The KEGG enrichment analysis of this study indicated that the important pathways of AM in the treatment of VCI include Lipid and atherosclerosis, PI3K/Akt, MAPK, Rap1, and Ras signaling pathway, etc. Among them, PI3K/Akt signaling transduction pathway is a classic signaling transduction pathway, which can resist apoptosis, promote the survival of neuron cells and interfere with autophagy of neuron cells. In addition, the PI3K/Akt signaling transduction pathway, which can protect nerve cells and regulate neuronal cell apoptosis caused by cerebral ischemia and hypoxia, is related to cognitive dysfunction caused by cerebrovascular diseases. Akt, a key regulator of the PI3K/Akt signaling pathway, binds to 14-3-3 by phosphorylation the Ser136 site of Bad, preventing it from inhibiting the anti-apoptotic protein Bcl-2 and decreasing neuronal apoptosis (Pang et al. 2020). Akt's subtype AKT1 is a serine/threonine kinase encoding protein that affects the regulation of nerve cells. Its oxidative modification can lead to a decline in synaptic function and cause cognitive dysfunction (Ahmad et al. 2017). Experimental studies have also confirmed that activating of Gi protein/c-Src/Pyk2/EGFR/PI3K/Akt/p42/p44 MAPK cascade can lead the activation of the pro-inflammatory factor activator protein-1 (AP-1) containing JUN, inhibit neuroinflammation and reduce neuronal apoptosis (Yang et al. 2017; Liou et al. 2019).
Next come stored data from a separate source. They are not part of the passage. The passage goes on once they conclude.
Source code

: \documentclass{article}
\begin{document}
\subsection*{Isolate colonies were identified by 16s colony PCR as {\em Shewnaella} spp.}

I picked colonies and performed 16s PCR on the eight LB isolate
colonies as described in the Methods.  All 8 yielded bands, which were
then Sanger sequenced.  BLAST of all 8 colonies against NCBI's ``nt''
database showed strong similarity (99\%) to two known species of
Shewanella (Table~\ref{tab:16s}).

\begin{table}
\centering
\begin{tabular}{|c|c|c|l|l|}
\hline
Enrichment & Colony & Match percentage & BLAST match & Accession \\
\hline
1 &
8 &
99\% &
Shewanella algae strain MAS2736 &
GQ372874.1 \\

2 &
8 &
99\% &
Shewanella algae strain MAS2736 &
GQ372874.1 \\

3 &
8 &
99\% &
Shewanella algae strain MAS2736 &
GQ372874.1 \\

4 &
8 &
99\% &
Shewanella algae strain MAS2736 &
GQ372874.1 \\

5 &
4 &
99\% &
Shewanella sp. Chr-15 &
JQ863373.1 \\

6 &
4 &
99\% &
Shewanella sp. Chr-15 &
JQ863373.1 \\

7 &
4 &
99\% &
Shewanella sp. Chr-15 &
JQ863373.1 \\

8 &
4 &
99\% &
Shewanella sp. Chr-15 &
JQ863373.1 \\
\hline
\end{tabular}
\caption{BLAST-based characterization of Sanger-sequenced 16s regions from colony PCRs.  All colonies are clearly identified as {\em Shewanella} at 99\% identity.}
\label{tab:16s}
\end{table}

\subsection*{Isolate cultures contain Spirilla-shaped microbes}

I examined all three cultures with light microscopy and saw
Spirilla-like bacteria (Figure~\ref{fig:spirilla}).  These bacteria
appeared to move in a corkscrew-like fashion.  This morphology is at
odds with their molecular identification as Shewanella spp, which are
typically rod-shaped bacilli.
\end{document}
MAPK signaling pathway regulates cell growth, differentiation, proliferation, cytoskeleton remodeling, and cell migration. It has extensive distribution and expression in the central nervous system. Furthermore, the MAPK signaling pathway is closely associated with cerebral ischemia injury and repair, which affects the long-term potentiation (LTP) of learning and memory formation in the hippocampus by regulating inflammatory factors and oxidative stress (Revest et al. 2014). The PI3K/Akt and MAPK signaling pathways are important downstream pathways of brain-derived neurotrophic factor (BDNF), and their common mediator is epithelial growth factor receptor (EGFR). EGFR can induce the small G protein Ras to activate the serine/threoninase Raf after activating SOS1. Ser338 site on Raf-1 can activate the downstream MAPK/ERK signaling, while Ser259 site can reversely inhibit MAPK/ERK pathway. The PI3K/Akt signaling pathway can activate Ser259 site to inhibit MAPK/ERK pathway activity (Park et al. 2011; Horn et al. 2015). It is worth noting that there is crosstalk among PI3K/Akt, MAPK and Ras signaling pathways, which are strongly correlated with the pathogenesis and treatment of VCI. The important pathway of AM in the treatment of VCI is closely related to neurotrophic, neuroinflammation, autophagy, and apoptosis.